May 17, 2015

Healthy lifestyle.

Hi! Today I'll share some diet tips I've been doing for the past few days and because of this I've lost about 1kg this week. This is only a personal opinion so if you think this is not good then dont do it. Im thinking of cutting some of my weight because my BMI is only a few more points to the overweight category for Asian people which is >22.9.

What is BMI?
Body mass index (BMI) is a measure of body fat based on height and weight that applies to adult men and women.There are lots of BMI calculator in google but you can count it manually.
 
 


So to maintain my weight and reduce the risk of cardiovascular disease, I try to adapt a healthy lifestyle starting from last week. Diet doesnt mean you dont eat anything at all because if you lose too much weight suddenly, you will suffer from yoyo effect (Basal Metabolic Rate back to normal after 4 months). It's the best to lose weight gradually so it will stay for a long time.

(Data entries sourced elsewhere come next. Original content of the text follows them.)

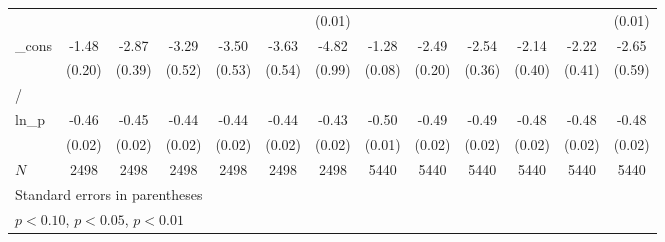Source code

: \documentclass{article}
\begin{document}
{\begin{tabular}{l*{12}{c}}
            &                     &                     &                     &                     &                     &      (0.01)         &                     &                     &                     &                     &                     &      (0.01)         \\
[1em]
\_cons      &       -1.48\sym{***}&       -2.87\sym{***}&       -3.29\sym{***}&       -3.50\sym{***}&       -3.63\sym{***}&       -4.82\sym{***}&       -1.28\sym{***}&       -2.49\sym{***}&       -2.54\sym{***}&       -2.14\sym{***}&       -2.22\sym{***}&       -2.65\sym{***}\\
            &      (0.20)         &      (0.39)         &      (0.52)         &      (0.53)         &      (0.54)         &      (0.99)         &      (0.08)         &      (0.20)         &      (0.36)         &      (0.40)         &      (0.41)         &      (0.59)         \\
\hline
/           &                     &                     &                     &                     &                     &                     &                     &                     &                     &                     &                     &                     \\
ln\_p        &       -0.46\sym{***}&       -0.45\sym{***}&       -0.44\sym{***}&       -0.44\sym{***}&       -0.44\sym{***}&       -0.43\sym{***}&       -0.50\sym{***}&       -0.49\sym{***}&       -0.49\sym{***}&       -0.48\sym{***}&       -0.48\sym{***}&       -0.48\sym{***}\\
            &      (0.02)         &      (0.02)         &      (0.02)         &      (0.02)         &      (0.02)         &      (0.02)         &      (0.01)         &      (0.02)         &      (0.02)         &      (0.02)         &      (0.02)         &      (0.02)         \\
\hline
\(N\)       &        2498         &        2498         &        2498         &        2498         &        2498         &        2498         &        5440         &        5440         &        5440         &        5440         &        5440         &        5440         \\
\hline\hline
\multicolumn{13}{l}{\footnotesize Standard errors in parentheses}\\
\multicolumn{13}{l}{\footnotesize \sym{*} \(p<0.10\), \sym{**} \(p<0.05\), \sym{***} \(p<0.01\)}\\
\end{tabular}
}
\end{document}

What I eat during the day:
Morning: white bread with kaya jam, 2 bananas
Mid-morning: If I feel hungry, I eat 1-2 bananas
Lunch: Aglio olio pasta (homemade) or white bread with kaya jam or steamed chicken
Mid-day: Hungry? 1-2 bananas again
Dinner: Normally I dont eat dinner
I drink a lot of water during the day. From what I read, pasta is better than rice because of the high-fibre carbs while rice contains lots of carbs. If there's no bread, you can change it to whole-grain bread. Bananas also help in maintaining a good digestion for people who suffers from constipation. It's also important to reduce fried foods since it contains lot of fats.

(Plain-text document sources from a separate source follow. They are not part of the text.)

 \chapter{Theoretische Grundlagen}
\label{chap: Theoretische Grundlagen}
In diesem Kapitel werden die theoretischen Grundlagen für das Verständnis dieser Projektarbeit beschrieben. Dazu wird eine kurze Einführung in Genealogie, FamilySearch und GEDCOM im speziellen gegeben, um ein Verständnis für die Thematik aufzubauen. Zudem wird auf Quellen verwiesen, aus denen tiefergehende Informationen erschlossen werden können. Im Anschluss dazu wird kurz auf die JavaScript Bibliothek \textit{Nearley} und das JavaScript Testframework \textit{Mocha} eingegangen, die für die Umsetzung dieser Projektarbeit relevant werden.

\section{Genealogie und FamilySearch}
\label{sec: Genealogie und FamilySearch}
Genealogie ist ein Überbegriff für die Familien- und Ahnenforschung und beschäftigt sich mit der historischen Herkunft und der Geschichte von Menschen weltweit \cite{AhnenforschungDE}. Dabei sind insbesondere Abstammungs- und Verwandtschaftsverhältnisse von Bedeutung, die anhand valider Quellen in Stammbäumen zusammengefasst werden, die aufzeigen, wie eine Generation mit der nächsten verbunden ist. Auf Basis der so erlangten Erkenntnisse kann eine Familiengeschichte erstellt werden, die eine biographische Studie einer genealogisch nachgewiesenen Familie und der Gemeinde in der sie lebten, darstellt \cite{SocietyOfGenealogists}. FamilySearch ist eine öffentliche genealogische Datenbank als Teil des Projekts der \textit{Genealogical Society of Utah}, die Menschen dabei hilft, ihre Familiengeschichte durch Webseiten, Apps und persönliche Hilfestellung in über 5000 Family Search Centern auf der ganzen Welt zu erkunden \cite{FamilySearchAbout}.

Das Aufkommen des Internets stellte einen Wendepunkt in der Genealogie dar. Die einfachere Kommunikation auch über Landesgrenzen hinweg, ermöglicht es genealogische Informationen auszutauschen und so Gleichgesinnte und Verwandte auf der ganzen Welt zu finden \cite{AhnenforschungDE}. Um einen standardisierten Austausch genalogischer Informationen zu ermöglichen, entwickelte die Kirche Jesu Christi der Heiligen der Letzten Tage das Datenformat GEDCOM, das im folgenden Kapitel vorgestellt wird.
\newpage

Here's some explanation of fibre. (source: www.nhs.uk)
Soluble fibre
Soluble fibre can be digested by your body. It may help to reduce the amount of cholesterol in your blood. If you have constipation, gradually increasing sources of soluble fibre – such as fruit and vegetables, oats and golden linseeds – can help soften your stools and make them easier to pass.
Foods that contain soluble fibre include:
  • oats, barley and rye
  • fruit, such as bananas and apples
  • root vegetables, such as carrots and potatoes
  • golden linseeds
Insoluble fibre Insoluble fibre can't be digested. It passes through your gut without being broken down and helps other foods move through your digestive system more easily. Insoluble fibre keeps your bowels healthy and helps to prevent digestive problems. If you have diarrhoea, you should limit the amount of insoluble fibre in your diet.
Good sources of insoluble fibre include:
  • wholemeal bread
  • bran
  • cereals
  • nuts and seeds (except golden linseeds)
Eating foods high in fibre will help you feel fuller for longer. This may help if you are trying to lose weight.
If you need to increase your fibre intake, it's important that you do so gradually. A sudden increase may make you produce more wind (flatulence), leave you feeling bloated and cause stomach cramps.
It's also important to make sure you drink plenty of fluid. You should drink approximately 1.2 litres (six to eight glasses) of fluid a day, or more while exercising or when it's hot.

Hope all of these help and let's have a healthy lifestyle!